About the Project
This notebook uses pandas, matplotlib, and seaborn to clean and explore a real-world charity dataset from Kaggle. The guiding question is: what factors are associated with efficient fundraising?
Featured Code
The project required converting financial strings, such as dollar amounts in millions or billions, into numeric values before analysis and visualization.
def clean_and_convert_financial(series):
series = series.replace('Na', float('NaN'))
series = series.astype(str).str.replace('$', '', regex=False)
series = series.str.replace(',', '', regex=False).str.replace(' ', '', regex=False)
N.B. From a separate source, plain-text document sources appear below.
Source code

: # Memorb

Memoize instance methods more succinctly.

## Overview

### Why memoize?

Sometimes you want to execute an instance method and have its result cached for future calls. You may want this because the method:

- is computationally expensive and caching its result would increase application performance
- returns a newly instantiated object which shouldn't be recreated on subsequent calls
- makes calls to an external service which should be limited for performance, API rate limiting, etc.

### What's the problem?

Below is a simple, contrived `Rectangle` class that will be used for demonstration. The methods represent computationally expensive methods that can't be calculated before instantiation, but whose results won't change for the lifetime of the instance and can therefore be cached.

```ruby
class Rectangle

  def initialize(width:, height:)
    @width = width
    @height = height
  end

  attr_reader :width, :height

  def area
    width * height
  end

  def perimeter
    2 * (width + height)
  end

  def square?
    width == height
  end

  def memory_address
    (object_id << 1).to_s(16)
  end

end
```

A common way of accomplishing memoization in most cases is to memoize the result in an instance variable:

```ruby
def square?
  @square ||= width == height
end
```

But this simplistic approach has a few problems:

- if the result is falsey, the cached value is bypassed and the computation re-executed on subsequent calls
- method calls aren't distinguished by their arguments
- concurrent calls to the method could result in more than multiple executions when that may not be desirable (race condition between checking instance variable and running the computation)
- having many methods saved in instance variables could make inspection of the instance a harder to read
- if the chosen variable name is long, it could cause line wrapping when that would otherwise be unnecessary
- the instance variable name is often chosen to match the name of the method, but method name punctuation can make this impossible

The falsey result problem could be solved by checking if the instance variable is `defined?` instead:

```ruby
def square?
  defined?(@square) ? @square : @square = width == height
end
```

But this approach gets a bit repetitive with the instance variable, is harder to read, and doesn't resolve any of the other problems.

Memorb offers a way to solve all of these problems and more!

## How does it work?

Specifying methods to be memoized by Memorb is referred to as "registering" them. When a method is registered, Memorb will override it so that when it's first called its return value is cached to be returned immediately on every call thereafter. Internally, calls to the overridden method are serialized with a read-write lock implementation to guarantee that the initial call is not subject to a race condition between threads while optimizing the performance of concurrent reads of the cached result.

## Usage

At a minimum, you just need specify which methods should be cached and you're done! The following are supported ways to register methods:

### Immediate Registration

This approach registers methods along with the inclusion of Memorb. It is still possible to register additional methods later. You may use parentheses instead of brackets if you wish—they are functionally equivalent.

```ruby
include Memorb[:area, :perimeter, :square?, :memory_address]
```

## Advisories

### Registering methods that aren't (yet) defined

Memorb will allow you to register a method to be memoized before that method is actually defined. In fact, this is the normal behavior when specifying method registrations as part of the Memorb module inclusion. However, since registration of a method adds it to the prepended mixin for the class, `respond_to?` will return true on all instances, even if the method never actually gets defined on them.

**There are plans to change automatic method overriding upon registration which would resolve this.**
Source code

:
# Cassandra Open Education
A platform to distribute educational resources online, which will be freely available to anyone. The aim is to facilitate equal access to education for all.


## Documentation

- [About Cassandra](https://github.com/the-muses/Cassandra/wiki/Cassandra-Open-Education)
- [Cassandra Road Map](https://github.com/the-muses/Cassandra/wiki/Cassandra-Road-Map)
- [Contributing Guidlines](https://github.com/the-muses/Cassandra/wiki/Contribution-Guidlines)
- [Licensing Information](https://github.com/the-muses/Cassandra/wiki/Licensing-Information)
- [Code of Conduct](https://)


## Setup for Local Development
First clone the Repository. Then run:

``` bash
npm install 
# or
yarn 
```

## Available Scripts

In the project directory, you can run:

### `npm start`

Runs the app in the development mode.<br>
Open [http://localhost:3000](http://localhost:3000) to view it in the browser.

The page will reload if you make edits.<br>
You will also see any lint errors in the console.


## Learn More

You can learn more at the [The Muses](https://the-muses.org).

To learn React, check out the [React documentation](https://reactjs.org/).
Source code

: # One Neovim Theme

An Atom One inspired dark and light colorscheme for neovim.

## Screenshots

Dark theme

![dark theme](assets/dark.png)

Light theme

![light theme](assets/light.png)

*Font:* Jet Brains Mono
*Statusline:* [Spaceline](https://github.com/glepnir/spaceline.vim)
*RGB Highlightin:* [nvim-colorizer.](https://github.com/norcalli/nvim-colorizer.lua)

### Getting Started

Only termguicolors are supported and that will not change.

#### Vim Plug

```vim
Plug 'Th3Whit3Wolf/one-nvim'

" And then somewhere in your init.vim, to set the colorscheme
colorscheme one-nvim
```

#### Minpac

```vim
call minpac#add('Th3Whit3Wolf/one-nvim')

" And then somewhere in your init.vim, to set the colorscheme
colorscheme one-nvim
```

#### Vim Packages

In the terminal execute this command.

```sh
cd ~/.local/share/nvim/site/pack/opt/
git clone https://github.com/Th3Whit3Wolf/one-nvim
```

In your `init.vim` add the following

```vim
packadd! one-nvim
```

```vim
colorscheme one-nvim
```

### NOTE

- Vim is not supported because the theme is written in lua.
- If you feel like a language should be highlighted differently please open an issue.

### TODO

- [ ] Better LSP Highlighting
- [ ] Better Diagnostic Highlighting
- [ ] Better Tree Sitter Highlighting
def convert_to_numeric(value):
if isinstance(value, str):
value = value.upper()
if 'B' in value:
return float(value.replace('B', '')) * 1_000_000_000
elif 'M' in value:
return float(value.replace('M', '')) * 1_000_000
elif '%' in value:
return float(value.replace('%', ''))
try:
return float(value)
except (ValueError, TypeError):
return float('NaN')
return series.apply(convert_to_numeric)
Key Takeaways
Fundraising Efficiency Was Generally High
The distribution shows that most organizations clustered near the upper end of the fundraising efficiency range.
Donor Dependency Was Not a Clear Predictor
The scatterplot does not show a strong visual relationship between donor dependency and fundraising efficiency.